Union members picket outside an AT&T wireless store on February 11, 2017
A crowd of red-shirted union picketers took to the streets downtown on Saturday morning (February 11), banging drums, chanting, and blowing on vuvuzelas outside an AT&T store at the corner of Third and Broadway.
"We're demonstrating to let people know that AT&T has a responsibility to keep good, middle-class jobs in the community," explained Roger Pena, a member of the Communication Workers of America. The union's contract, which covers 500 to 600 workers locally at the company's cellular services division and as many as 21,000 nationwide, expired last night.
"The company is proposing takebacks," Pena said, stating that the carrier was seeking to raise employees' health care costs in a new contract offering. "AT&T makes $163 billion in profits, and we're the people making it for them.

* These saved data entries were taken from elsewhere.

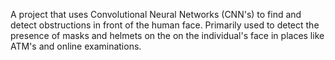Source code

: A project that uses Convolutional Neural Networks (CNN's) to find and detect obstructions in front of the human face. Primarily used to detect the presence of masks and helmets on the on the individual's face in places like ATM's and online examinations.

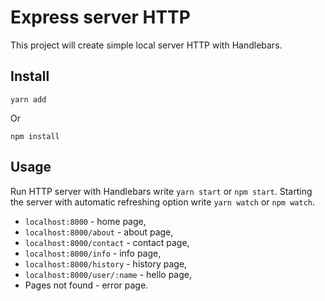 # Express server HTTP

This project will create simple local server HTTP with Handlebars.

## Install

`yarn add`

Or

`npm install`

## Usage

Run HTTP server with Handlebars write `yarn start` or `npm start`.
Starting the server with automatic refreshing option write `yarn watch` or `npm watch`.
  - `localhost:8000` - home page,
  - `localhost:8000/about` - about page,
  - `localhost:8000/contact` - contact page,
  - `localhost:8000/info` - info page,
  - `localhost:8000/history` - history page,
  - `localhost:8000/user/:name` - hello page,
  - Pages not found - error page.
  


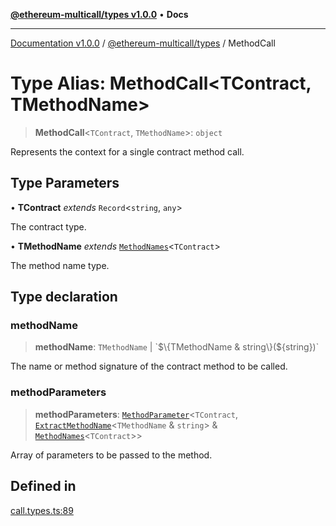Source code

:[**@ethereum-multicall/types v1.0.0**](../README.md) • **Docs**

***

[Documentation v1.0.0](../../../packages.md) / [@ethereum-multicall/types](../README.md) / MethodCall

# Type Alias: MethodCall\<TContract, TMethodName\>

> **MethodCall**\<`TContract`, `TMethodName`\>: `object`

Represents the context for a single contract method call.

## Type Parameters

• **TContract** *extends* `Record`\<`string`, `any`\>

The contract type.

• **TMethodName** *extends* [`MethodNames`](MethodNames.md)\<`TContract`\>

The method name type.

## Type declaration

### methodName

> **methodName**: `TMethodName` \| \`$\{TMethodName & string\}($\{string\})\`

The name or method signature of the contract method to be called.

### methodParameters

> **methodParameters**: [`MethodParameter`](MethodParameter.md)\<`TContract`, [`ExtractMethodName`](ExtractMethodName.md)\<`TMethodName` & `string`\> & [`MethodNames`](MethodNames.md)\<`TContract`\>\>

Array of parameters to be passed to the method.

## Defined in

[call.types.ts:89](https://github.com/niZmosis/ethereum-multicall/blob/2a2d077a99c23b464a4e40dd6375d06ce98594bd/packages/types/src/call.types.ts#L89)
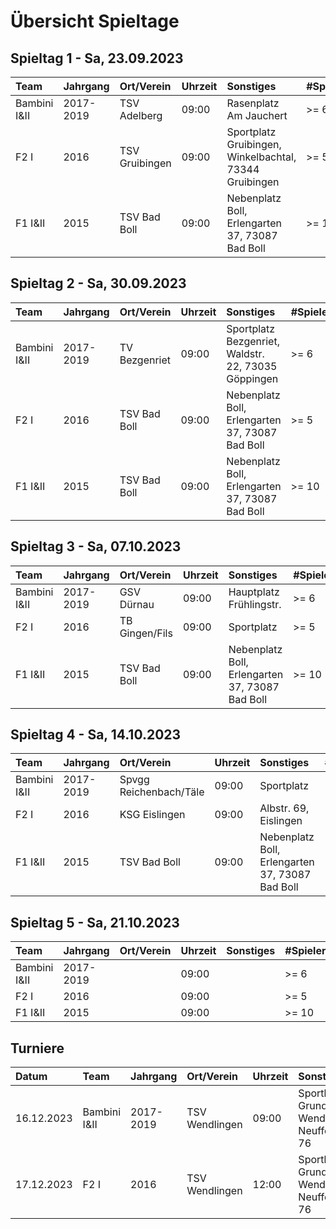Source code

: # Übersicht Spieltage

## Spieltag 1 - Sa, 23.09.2023

| Team         | Jahrgang  | Ort/Verein     | Uhrzeit | Sonstiges                                              | #Spieler |
| :----------- | :-------- | :------------- | :------ | :----------------------------------------------------- | :------- |
| Bambini I&II | 2017-2019 | TSV Adelberg   | 09:00   | Rasenplatz Am Jauchert                                 | >= 6     |
| F2 I         | 2016      | TSV Gruibingen | 09:00   | Sportplatz Gruibingen, Winkelbachtal, 73344 Gruibingen | >= 5     |
| F1 I&II      | 2015      | TSV Bad Boll   | 09:00   | Nebenplatz Boll, Erlengarten 37, 73087 Bad Boll        | >= 10    |

## Spieltag 2 - Sa, 30.09.2023

| Team         | Jahrgang  | Ort/Verein    | Uhrzeit | Sonstiges                                           | #Spieler |
| :----------- | :-------- | :------------ | :------ | :-------------------------------------------------- | :------- |
| Bambini I&II | 2017-2019 | TV Bezgenriet | 09:00   | Sportplatz Bezgenriet, Waldstr. 22, 73035 Göppingen | >= 6     |
| F2 I         | 2016      | TSV Bad Boll  | 09:00   | Nebenplatz Boll, Erlengarten 37, 73087 Bad Boll     | >= 5     |
| F1 I&II      | 2015      | TSV Bad Boll  | 09:00   | Nebenplatz Boll, Erlengarten 37, 73087 Bad Boll     | >= 10    |

## Spieltag 3 - Sa, 07.10.2023

| Team         | Jahrgang  | Ort/Verein     | Uhrzeit | Sonstiges                                       | #Spieler |
| :----------- | :-------- | :------------- | :------ | :---------------------------------------------- | :------- |
| Bambini I&II | 2017-2019 | GSV Dürnau     | 09:00   | Hauptplatz Frühlingstr.                         | >= 6     |
| F2 I         | 2016      | TB Gingen/Fils | 09:00   | Sportplatz                                      | >= 5     |
| F1 I&II      | 2015      | TSV Bad Boll   | 09:00   | Nebenplatz Boll, Erlengarten 37, 73087 Bad Boll | >= 10    |

## Spieltag 4 - Sa, 14.10.2023

| Team         | Jahrgang  | Ort/Verein             | Uhrzeit | Sonstiges                                       | #Spieler |
| :----------- | :-------- | :--------------------- | :------ | :---------------------------------------------- | :------- |
| Bambini I&II | 2017-2019 | Spvgg Reichenbach/Täle | 09:00   | Sportplatz                                      | >= 6     |
| F2 I         | 2016      | KSG Eislingen          | 09:00   | Albstr. 69, Eislingen                           | >= 5     |
| F1 I&II      | 2015      | TSV Bad Boll           | 09:00   | Nebenplatz Boll, Erlengarten 37, 73087 Bad Boll | >= 10    |

## Spieltag 5 - Sa, 21.10.2023

| Team         | Jahrgang  | Ort/Verein | Uhrzeit | Sonstiges | #Spieler |
| :----------- | :-------- | :--------- | :------ | :-------- | :------- |
| Bambini I&II | 2017-2019 |            | 09:00   |           | >= 6     |
| F2 I         | 2016      |            | 09:00   |           | >= 5     |
| F1 I&II      | 2015      |            | 09:00   |           | >= 10    |

## Turniere

| Datum      | Team         | Jahrgang  | Ort/Verein     | Uhrzeit | Sonstiges                                           | #Spieler |
| :--------- | :----------- | :-------- | :------------- | :------ | :-------------------------------------------------- | :------- |
| 16.12.2023 | Bambini I&II | 2017-2019 | TSV Wendlingen | 09:00   | Sporthalle im Grund in Wendlingen, Neuffenstraße 76 | >= 6     |
| 17.12.2023 | F2 I         | 2016      | TSV Wendlingen | 12:00   | Sporthalle im Grund in Wendlingen, Neuffenstraße 76 | >= 5     |
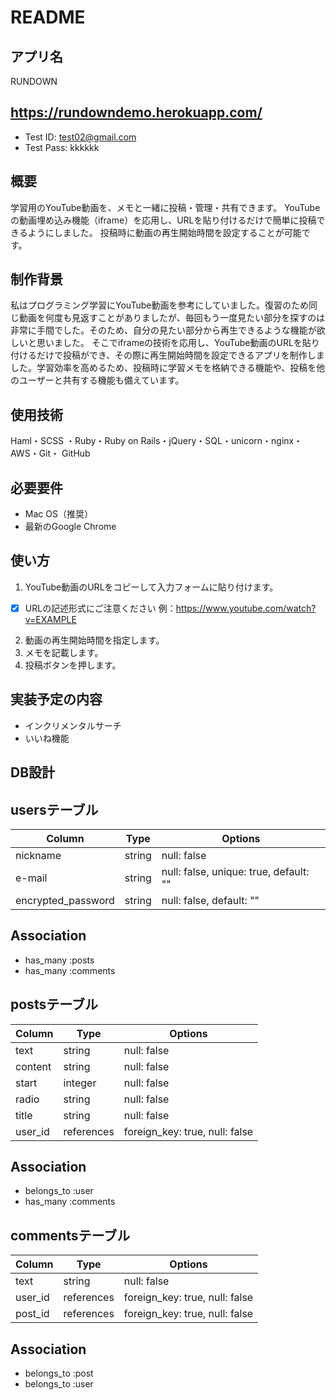 # README
## アプリ名
RUNDOWN

## https://rundowndemo.herokuapp.com/
- Test ID: test02@gmail.com
- Test Pass: kkkkkk

## 概要
学習用のYouTube動画を、メモと一緒に投稿・管理・共有できます。
YouTubeの動画埋め込み機能（iframe）を応用し、URLを貼り付けるだけで簡単に投稿できるようにしました。
投稿時に動画の再生開始時間を設定することが可能です。
 
## 制作背景
私はプログラミング学習にYouTube動画を参考にしていました。復習のため同じ動画を何度も見返すことがありましたが、毎回もう一度見たい部分を探すのは非常に手間でした。そのため、自分の見たい部分から再生できるような機能が欲しいと思いました。
そこでiframeの技術を応用し、YouTube動画のURLを貼り付けるだけで投稿ができ、その際に再生開始時間を設定できるアプリを制作しました。学習効率を高めるため、投稿時に学習メモを格納できる機能や、投稿を他のユーザーと共有する機能も備えています。

## 使用技術
Haml・SCSS ・Ruby・Ruby on Rails・jQuery・SQL・unicorn・nginx・AWS・Git・ GitHub
  
## 必要要件
- Mac OS（推奨）
- 最新のGoogle Chrome
 
## 使い方
1. YouTube動画のURLをコピーして入力フォームに貼り付けます。
- [x] URLの記述形式にご注意ください 例：https://www.youtube.com/watch?v=EXAMPLE
2. 動画の再生開始時間を指定します。
3. メモを記載します。
4. 投稿ボタンを押します。

## 実装予定の内容
- インクリメンタルサーチ
- いいね機能

## DB設計
## usersテーブル
|Column|Type|Options|
|------|----|-------|
|nickname|string|null: false|
|e-mail|string|null: false, unique: true, default: ""|
|encrypted_password|string|null: false, default: ""|
## Association
- has_many :posts
- has_many :comments

## postsテーブル
|Column|Type|Options|
|------|----|-------|
|text|string|null: false|
|content|string|null: false|
|start|integer|null: false|
|radio|string|null: false|
|title|string|null: false|
|user_id|references|foreign_key: true, null: false|
## Association
- belongs_to :user
- has_many :comments 

## commentsテーブル
|Column|Type|Options|
|------|----|-------|
|text|string|null: false|
|user_id|references|foreign_key: true, null: false|
|post_id|references|foreign_key: true, null: false|
## Association
- belongs_to :post
- belongs_to :user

"We want them to bargain in good faith. We're not asking for anything more than what we already have, we just want to keep our jobs here in the community."

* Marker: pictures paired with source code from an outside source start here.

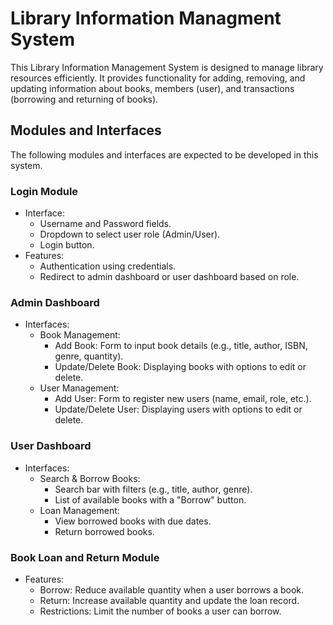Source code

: # Library Information Managment System

This Library Information Management System is designed to manage library resources efficiently. It provides functionality for adding, removing, and updating information about books, members (user), and transactions (borrowing and returning of books).

## Modules and Interfaces

The following modules and interfaces are expected to be developed in this system.

### Login Module

* Interface:
	+ Username and Password fields.
	+ Dropdown to select user role (Admin/User).
	+ Login button.
* Features:
	+ Authentication using credentials.
	+ Redirect to admin dashboard or user dashboard based on role.

### Admin Dashboard

* Interfaces:
	+ Book Management:
		- Add Book: Form to input book details (e.g., title, author, ISBN, genre, quantity).
		- Update/Delete Book: Displaying books with options to edit or delete.
	+ User Management:
		- Add User: Form to register new users (name, email, role, etc.).
		- Update/Delete User: Displaying users with options to edit or delete.

### User Dashboard

* Interfaces:
	+ Search & Borrow Books:
		- Search bar with filters (e.g., title, author, genre).
		- List of available books with a "Borrow" button.
	+ Loan Management:
		- View borrowed books with due dates.
		- Return borrowed books.

### Book Loan and Return Module

* Features:
	+ Borrow: Reduce available quantity when a user borrows a book.
	+ Return: Increase available quantity and update the loan record.
	+ Restrictions: Limit the number of books a user can borrow.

Another concern voiced by the union was the outsourcing of jobs, either by moving call centers overseas (Pena himself works at such a center resolving billing disputes) or by hiring non-union field technicians as independent contractors at lower pay rates.
In addition to the latest negotiation breakdown, 17,000 workers in California and Nevada in the company's "core" business division have been without a contract for nearly ten months. Saturday, workers voted to authorize a strike, though no work stoppage was announced.
"During the rain, we had our technicians working mandatory 14-hour days to keep the phones working," said Pena. "We just want to serve our customers, give them access to our products.
"We're not looking for the whole pie, we just want a slice. AT&T's CEO made $17 million last year, we think they can afford a fair contract."
UPDATE 2/14, 5:05 a.m.
AT&T spokesperson Marty Richter says, "The two sides have agreed to a contract extension. The ongoing negotiations reflect the spirit of the longstanding relationship between the company and the union. Employees will work under the terms of the extended contract while negotiations continue.
"The contract covers good-paying U.S. jobs averaging nearly $70,000 a year in pay and benefits, with some averaging over $115,000. We’re not proposing to cut anyone’s pay, or take away their benefits. We’re continuing to negotiate with the union, and we’re confident a fair agreement can be reached.
"We’re a union-friendly company, with more full-time, union-represented employees than any company in America. We’re the only major wireless company with a unionized workforce — 43,000 strong — and we added wireless union jobs last year.
"Our labor agreements include annual wage increases, and we’re confident employees will be better off financially in their new contract."